Remember CTS's support level when placing limits and watch 
closely to see if it holds.


AMD - Advance Micro Devices $53.25 +5.75 (+11.38 this week)

AMD is a global supplier of integrated circuits for the personal
and networked computer and communications markets.  They produce
processors, flash memories, programmable logic devices, and 
products for communications and networking applications.  the
company ranks #2 in the microprocessor market behind Intel,
however it has captured about a 60% share of the sub-$1000 PC
market.  AMD also makes embedded chips and nonvolatile memories.
They have manufacturing operations in Europe, China and Japan,
with about 55% of its sales outside the U.S.  AMD gets about
12% of its revenues from Compaq Computers.
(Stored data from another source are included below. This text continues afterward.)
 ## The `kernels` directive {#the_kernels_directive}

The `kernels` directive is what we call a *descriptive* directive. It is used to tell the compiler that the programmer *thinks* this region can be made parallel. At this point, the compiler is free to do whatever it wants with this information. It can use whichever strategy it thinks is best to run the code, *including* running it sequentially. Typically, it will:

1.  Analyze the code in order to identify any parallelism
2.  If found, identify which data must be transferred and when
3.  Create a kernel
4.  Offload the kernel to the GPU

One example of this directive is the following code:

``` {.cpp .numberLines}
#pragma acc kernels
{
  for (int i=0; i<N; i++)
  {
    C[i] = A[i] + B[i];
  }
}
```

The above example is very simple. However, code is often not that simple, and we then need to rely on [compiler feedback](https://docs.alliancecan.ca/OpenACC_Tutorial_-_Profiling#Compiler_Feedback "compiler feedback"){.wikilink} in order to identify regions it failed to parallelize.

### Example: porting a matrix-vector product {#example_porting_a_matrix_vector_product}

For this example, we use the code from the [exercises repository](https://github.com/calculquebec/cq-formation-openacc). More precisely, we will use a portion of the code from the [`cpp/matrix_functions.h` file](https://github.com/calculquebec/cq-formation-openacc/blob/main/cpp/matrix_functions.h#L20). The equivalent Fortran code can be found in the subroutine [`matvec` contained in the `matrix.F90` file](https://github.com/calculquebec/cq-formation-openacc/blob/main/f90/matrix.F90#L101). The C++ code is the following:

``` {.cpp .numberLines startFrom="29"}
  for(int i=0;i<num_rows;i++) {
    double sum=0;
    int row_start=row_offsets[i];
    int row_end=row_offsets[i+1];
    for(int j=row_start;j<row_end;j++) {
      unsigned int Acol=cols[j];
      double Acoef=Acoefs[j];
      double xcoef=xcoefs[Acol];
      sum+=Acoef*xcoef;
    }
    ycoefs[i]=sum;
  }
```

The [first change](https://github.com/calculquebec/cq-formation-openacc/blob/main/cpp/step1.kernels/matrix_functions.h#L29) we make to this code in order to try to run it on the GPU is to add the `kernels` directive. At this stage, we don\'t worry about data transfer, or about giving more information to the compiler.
They may be #2 in the microprocessor market, but Monday they
beat Intel to the punch.  Investors rewarded one of our latest
additions to our play list with a 27% increase in the price of
their stock in the past two days.  On Monday, AMD released their
new Athlon processor for PC's.  The new processor runs at
1-gigahertz, which makes it the fastest PC processor on the 
market.  AMD has overcome production problems and delays, which
have accounted for losses for seven of the last 10 quarters.
In making the announcement, AMD said that Compaq computers and 
Gateway already started selling computers with the 1GHZ Athlon
chips.  What attracted us to AMD as well, was a report from 
Reuters which said personal computer unit shipments are 
expected to grow by 20% in the first quarter of 2000, compared
to the same period in 1999.  Shipments made during the 1st
quarter are traditionally a slow period.  With Y2K fears over
for the most part, and the introduction of Microsoft's Windows
2000, demand should pick up for new PC's and those wanting to
upgrade.  If that's the case, then AMD will be well positioned
to capture more than its share of business.  On Monday, analysts
at Gruntal, reiterated their short-term Outperform rating of
AMD.  Need further proof of the new-found popularity of AMD?  
In the past two sessions AMD has seen over 24.1 million shares 
of their stock traded.  AMD made a new high today at $59 before
seeing some profit taking set in.  Due to the gaps up the past
two days, we would look for $49 or $46 to provide support for AMD,
should we see any further profit taking.  AMD did bounce off the
area at $50 late today, so a bounce back to higher levels may
have already began. 

The news of the new 1GHZ processor has captured the headlines
in the last day or so, however AMD also recently announced a
flash memory agreement with Cisco Systems.  Under the terms of
the agreement AMD will supply CSCO with the majority of their
flash memory devices requirements over the next three years.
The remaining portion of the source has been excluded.